Never underestimate the ability of SEC staff to parse the rules in a creative way. Staff Legal Bulletin No. 14H (CF) does not adhere completely to original intent, which staff determined was “to prevent shareholders from using Rule 14a-8 to circumvent the proxy rules governing solicitations.” However, it gets us where we need to be in defining the meaning of “directly conflicts” with regard to Rule 14a-8 exclusions.
The guidance still provides some wiggle room for companies to game the system by proposing the opposite. For example, if a shareholder proposes proxy access a company could invoke (i)(9) by countering with a proposal to deny any form of proxy access. However, in most cases that tactic will backfire. Whole Foods became something of a pariah last year when they put up a counter proxy access proposal to mine with thresholds that could never be met. (see Appeal of No-Action on Proxy Access at Whole Foods Markets (WFM)
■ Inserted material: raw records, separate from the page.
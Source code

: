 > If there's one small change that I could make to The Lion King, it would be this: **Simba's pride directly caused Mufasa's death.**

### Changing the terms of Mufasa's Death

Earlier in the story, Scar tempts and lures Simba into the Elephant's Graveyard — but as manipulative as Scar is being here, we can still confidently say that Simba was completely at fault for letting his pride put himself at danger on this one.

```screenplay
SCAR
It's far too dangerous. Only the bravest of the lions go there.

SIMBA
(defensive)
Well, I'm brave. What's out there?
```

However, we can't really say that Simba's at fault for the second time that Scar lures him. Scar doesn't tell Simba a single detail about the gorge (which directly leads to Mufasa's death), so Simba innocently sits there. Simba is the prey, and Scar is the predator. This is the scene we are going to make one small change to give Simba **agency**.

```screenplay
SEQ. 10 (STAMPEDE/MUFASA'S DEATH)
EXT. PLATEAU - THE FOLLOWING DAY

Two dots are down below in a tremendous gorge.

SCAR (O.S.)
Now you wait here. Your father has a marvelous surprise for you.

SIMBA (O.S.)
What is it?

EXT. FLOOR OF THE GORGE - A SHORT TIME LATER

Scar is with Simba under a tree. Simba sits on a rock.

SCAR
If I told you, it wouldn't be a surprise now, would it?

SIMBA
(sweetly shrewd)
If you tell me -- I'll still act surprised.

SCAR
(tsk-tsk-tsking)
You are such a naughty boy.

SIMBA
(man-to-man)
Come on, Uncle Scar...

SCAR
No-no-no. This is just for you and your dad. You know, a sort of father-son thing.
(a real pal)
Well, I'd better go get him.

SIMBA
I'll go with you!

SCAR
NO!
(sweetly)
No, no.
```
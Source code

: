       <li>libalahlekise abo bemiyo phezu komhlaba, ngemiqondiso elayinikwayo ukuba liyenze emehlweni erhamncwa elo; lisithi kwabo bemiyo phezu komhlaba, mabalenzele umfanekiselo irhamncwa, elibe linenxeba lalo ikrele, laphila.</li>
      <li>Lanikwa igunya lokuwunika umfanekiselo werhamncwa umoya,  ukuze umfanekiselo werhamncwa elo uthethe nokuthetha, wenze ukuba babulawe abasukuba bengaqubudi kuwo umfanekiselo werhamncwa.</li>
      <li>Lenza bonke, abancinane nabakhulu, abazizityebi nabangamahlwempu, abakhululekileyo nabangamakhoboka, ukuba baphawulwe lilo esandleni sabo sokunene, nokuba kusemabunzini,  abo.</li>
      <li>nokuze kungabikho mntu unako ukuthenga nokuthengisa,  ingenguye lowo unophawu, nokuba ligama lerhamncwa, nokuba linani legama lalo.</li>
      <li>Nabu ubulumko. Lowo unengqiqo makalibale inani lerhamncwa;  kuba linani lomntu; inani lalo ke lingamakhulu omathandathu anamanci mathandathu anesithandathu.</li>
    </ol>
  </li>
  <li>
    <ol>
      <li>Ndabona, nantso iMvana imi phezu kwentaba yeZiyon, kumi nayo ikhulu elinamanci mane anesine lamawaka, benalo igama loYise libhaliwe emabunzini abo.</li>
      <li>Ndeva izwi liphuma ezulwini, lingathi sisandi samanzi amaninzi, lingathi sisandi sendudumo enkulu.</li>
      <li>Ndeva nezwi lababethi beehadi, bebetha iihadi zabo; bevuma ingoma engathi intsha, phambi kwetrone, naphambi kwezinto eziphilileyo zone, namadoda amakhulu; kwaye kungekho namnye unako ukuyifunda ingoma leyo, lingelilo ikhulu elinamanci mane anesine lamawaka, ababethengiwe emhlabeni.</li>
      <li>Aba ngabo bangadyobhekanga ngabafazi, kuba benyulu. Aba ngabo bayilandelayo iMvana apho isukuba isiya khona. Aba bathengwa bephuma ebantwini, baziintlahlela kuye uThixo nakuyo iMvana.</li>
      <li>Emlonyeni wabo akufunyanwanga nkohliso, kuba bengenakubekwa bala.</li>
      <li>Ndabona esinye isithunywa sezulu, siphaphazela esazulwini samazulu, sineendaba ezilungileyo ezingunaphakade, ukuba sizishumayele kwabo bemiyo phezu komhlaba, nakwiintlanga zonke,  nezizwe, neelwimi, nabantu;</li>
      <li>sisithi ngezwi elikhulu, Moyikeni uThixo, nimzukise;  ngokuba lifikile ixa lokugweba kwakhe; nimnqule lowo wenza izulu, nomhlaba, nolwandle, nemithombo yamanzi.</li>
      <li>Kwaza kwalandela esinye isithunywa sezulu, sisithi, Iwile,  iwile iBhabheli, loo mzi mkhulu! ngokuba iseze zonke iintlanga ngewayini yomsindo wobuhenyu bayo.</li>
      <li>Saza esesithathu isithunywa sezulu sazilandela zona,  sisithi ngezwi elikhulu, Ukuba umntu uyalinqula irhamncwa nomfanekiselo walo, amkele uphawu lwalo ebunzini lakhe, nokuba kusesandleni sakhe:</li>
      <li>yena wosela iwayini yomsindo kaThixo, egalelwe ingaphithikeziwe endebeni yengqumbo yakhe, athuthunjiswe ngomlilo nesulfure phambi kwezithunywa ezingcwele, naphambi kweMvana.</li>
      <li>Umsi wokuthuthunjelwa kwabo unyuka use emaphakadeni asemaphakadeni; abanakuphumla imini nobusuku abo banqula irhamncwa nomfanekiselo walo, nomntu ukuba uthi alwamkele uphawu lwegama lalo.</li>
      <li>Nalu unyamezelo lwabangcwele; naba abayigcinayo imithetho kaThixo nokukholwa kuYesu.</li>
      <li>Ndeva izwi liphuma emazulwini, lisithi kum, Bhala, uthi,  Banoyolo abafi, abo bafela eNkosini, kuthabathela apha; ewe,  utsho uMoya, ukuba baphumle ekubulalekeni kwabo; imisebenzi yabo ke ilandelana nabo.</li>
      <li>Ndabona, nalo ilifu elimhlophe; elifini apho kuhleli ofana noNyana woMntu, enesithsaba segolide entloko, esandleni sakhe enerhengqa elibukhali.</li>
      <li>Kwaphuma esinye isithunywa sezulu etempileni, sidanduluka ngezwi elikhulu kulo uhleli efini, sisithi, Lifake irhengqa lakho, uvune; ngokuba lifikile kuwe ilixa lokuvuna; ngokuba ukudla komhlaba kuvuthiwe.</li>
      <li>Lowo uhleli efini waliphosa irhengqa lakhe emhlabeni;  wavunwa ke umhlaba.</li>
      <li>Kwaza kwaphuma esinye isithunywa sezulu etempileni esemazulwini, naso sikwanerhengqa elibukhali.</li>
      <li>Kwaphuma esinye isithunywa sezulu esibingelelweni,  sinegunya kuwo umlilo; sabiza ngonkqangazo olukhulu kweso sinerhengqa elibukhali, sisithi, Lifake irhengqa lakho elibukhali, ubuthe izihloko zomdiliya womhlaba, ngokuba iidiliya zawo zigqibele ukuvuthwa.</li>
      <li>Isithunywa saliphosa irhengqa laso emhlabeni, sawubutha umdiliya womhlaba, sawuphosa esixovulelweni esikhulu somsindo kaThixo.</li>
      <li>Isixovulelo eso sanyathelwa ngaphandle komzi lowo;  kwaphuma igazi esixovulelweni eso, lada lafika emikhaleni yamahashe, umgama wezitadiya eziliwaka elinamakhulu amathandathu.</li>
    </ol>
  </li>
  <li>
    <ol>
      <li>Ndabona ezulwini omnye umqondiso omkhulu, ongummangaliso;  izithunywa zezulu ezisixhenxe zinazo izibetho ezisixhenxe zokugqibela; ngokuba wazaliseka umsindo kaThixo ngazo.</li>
The current rule reads as follows:
(9) Conflicts with company’s proposal: If the proposal directly conflicts with one of the company’s own proposals to be submitted to shareholders at the same meeting;
The decision specified in Staff Legal Bulletin No. 14H (CF) is to allow exclusion under (i)(9) “if a reasonable shareholder could not logically vote in favor of both proposals.” That should curtail most abuses. Therefore we can expect use of this exclusion to be rare going forward.
All shareowners owe a debt of gratitude to CII and its members, as well as many in the SRI, union and consulting communities, for joining in actions that led to curtailing prior misinterpretation of the rule. See comments leading to Staff Legal Bulletin No. 14H (CF) at Comments on Staff Review of Conflicting Shareholder Proposals.